- _Exercise details_
Scan the records below for the line with "보통 i18n으로 부르기도" and the line with "El presente Trabajo". Repeat those two lines and every line between them exactly, and nothing else.

■ ■ ■ ■ ■

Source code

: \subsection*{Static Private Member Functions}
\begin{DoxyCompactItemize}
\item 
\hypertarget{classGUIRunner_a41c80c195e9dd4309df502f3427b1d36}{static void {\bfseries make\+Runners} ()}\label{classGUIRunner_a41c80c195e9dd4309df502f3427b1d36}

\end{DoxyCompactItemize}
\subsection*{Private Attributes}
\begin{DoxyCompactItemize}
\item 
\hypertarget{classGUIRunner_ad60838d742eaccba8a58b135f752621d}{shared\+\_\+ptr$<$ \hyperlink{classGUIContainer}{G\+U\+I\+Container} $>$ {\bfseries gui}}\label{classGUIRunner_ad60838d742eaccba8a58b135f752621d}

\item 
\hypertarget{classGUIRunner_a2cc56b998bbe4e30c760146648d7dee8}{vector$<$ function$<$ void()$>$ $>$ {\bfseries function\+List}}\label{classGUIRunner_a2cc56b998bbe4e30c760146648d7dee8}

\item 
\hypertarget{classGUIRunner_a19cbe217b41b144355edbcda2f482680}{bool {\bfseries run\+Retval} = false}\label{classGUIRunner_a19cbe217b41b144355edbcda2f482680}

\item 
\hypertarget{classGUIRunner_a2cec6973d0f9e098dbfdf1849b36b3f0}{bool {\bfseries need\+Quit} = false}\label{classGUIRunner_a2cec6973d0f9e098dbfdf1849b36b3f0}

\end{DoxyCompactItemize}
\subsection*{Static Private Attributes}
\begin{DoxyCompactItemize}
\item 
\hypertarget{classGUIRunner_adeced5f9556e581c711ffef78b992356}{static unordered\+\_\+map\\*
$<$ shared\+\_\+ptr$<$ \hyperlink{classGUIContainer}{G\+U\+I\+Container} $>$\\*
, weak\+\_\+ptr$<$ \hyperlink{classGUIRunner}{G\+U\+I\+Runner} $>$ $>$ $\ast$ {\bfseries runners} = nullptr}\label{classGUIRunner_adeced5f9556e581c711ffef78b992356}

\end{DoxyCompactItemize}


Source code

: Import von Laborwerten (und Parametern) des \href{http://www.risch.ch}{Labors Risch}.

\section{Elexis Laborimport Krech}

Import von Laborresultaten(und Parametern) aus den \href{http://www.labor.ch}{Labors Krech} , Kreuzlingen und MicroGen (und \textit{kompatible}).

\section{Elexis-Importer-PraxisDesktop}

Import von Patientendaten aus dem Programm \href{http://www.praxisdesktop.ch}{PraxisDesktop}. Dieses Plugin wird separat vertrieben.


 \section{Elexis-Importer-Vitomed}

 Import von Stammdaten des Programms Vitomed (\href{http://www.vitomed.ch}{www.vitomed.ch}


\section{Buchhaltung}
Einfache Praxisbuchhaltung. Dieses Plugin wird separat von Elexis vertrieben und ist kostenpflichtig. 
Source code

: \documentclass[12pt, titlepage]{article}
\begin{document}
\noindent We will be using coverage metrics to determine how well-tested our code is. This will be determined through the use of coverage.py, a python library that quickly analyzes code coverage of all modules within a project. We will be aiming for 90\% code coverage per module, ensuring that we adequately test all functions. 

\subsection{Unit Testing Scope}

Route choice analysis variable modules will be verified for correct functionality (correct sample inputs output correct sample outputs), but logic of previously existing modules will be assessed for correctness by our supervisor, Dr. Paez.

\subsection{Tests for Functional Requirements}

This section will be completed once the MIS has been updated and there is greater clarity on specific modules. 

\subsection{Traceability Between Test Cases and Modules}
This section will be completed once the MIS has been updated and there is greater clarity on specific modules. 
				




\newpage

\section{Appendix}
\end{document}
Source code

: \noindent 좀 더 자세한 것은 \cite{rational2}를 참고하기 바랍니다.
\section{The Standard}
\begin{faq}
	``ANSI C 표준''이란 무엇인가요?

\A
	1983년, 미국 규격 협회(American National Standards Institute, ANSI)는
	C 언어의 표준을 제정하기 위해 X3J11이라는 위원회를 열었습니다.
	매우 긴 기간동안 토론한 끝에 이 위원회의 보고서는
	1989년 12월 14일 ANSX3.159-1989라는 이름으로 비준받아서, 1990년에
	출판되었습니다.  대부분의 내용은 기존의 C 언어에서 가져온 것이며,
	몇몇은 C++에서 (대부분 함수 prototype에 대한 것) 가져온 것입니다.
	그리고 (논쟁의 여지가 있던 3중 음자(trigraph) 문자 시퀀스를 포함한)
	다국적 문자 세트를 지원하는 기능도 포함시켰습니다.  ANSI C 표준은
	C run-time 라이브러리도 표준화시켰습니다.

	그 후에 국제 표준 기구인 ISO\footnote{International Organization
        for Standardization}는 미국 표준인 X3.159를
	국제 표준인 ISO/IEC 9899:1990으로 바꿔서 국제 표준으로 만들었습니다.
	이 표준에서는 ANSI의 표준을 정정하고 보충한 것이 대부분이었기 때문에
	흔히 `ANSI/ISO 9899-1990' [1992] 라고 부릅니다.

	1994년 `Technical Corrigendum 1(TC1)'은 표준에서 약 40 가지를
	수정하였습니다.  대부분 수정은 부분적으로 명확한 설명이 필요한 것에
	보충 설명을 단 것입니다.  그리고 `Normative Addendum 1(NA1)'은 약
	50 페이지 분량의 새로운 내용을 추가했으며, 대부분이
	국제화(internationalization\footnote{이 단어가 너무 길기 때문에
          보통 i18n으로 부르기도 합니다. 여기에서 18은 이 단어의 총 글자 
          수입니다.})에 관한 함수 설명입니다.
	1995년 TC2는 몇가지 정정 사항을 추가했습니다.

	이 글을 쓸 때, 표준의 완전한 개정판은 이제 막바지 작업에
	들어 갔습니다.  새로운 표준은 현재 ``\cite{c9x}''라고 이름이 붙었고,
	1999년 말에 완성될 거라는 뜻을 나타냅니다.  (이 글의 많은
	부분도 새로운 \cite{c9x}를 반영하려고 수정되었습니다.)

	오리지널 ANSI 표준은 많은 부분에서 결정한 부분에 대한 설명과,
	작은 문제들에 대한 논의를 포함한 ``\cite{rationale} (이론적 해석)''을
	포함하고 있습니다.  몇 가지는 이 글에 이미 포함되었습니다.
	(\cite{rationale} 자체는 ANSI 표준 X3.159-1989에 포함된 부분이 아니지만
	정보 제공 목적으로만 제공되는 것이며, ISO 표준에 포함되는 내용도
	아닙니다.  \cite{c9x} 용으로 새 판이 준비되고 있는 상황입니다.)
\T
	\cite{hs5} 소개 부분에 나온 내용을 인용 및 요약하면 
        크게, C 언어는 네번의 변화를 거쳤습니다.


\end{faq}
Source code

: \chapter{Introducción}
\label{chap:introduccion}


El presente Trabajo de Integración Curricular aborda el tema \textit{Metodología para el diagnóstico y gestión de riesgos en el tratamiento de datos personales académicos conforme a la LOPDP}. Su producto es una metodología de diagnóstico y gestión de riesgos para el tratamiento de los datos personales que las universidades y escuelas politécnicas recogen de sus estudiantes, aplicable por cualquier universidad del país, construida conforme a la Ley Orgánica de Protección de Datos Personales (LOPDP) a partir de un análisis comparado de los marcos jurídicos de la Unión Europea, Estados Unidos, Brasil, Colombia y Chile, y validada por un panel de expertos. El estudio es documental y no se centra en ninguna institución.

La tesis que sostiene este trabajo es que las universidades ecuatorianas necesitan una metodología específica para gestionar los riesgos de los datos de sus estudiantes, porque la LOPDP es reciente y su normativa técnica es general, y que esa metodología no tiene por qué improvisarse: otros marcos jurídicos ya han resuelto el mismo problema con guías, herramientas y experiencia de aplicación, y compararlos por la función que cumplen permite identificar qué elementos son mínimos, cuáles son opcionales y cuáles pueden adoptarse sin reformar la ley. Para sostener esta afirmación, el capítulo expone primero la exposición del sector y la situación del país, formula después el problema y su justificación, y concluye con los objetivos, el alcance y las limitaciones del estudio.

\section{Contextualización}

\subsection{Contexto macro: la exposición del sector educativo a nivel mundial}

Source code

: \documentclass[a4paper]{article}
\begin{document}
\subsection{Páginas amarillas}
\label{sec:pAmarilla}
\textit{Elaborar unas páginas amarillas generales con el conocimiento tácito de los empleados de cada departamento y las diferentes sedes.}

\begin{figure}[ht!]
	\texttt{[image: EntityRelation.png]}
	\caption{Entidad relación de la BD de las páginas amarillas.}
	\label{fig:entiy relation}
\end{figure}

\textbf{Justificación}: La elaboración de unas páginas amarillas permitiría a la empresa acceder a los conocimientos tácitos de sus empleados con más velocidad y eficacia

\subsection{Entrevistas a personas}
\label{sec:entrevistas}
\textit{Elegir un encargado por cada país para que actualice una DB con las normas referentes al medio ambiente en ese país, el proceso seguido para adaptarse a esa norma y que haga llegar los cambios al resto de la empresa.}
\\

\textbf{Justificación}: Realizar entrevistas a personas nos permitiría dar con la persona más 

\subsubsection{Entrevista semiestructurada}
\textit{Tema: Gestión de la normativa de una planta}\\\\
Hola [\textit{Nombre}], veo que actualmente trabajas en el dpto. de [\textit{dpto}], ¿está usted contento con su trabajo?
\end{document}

■ ■ ■ ■ ■

- _Exercise output_
          보통 i18n으로 부르기도 합니다. 여기에서 18은 이 단어의 총 글자 
          수입니다.})에 관한 함수 설명입니다.
	1995년 TC2는 몇가지 정정 사항을 추가했습니다.

	이 글을 쓸 때, 표준의 완전한 개정판은 이제 막바지 작업에
	들어 갔습니다.  새로운 표준은 현재 ``\cite{c9x}''라고 이름이 붙었고,
	1999년 말에 완성될 거라는 뜻을 나타냅니다.  (이 글의 많은
	부분도 새로운 \cite{c9x}를 반영하려고 수정되었습니다.)

	오리지널 ANSI 표준은 많은 부분에서 결정한 부분에 대한 설명과,
	작은 문제들에 대한 논의를 포함한 ``\cite{rationale} (이론적 해석)''을
	포함하고 있습니다.  몇 가지는 이 글에 이미 포함되었습니다.
	(\cite{rationale} 자체는 ANSI 표준 X3.159-1989에 포함된 부분이 아니지만
	정보 제공 목적으로만 제공되는 것이며, ISO 표준에 포함되는 내용도
	아닙니다.  \cite{c9x} 용으로 새 판이 준비되고 있는 상황입니다.)
\T
	\cite{hs5} 소개 부분에 나온 내용을 인용 및 요약하면 
        크게, C 언어는 네번의 변화를 거쳤습니다.


\end{faq}
Source code

: \chapter{Introducción}
\label{chap:introduccion}


El presente Trabajo de Integración Curricular aborda el tema \textit{Metodología para el diagnóstico y gestión de riesgos en el tratamiento de datos personales académicos conforme a la LOPDP}. Su producto es una metodología de diagnóstico y gestión de riesgos para el tratamiento de los datos personales que las universidades y escuelas politécnicas recogen de sus estudiantes, aplicable por cualquier universidad del país, construida conforme a la Ley Orgánica de Protección de Datos Personales (LOPDP) a partir de un análisis comparado de los marcos jurídicos de la Unión Europea, Estados Unidos, Brasil, Colombia y Chile, y validada por un panel de expertos. El estudio es documental y no se centra en ninguna institución.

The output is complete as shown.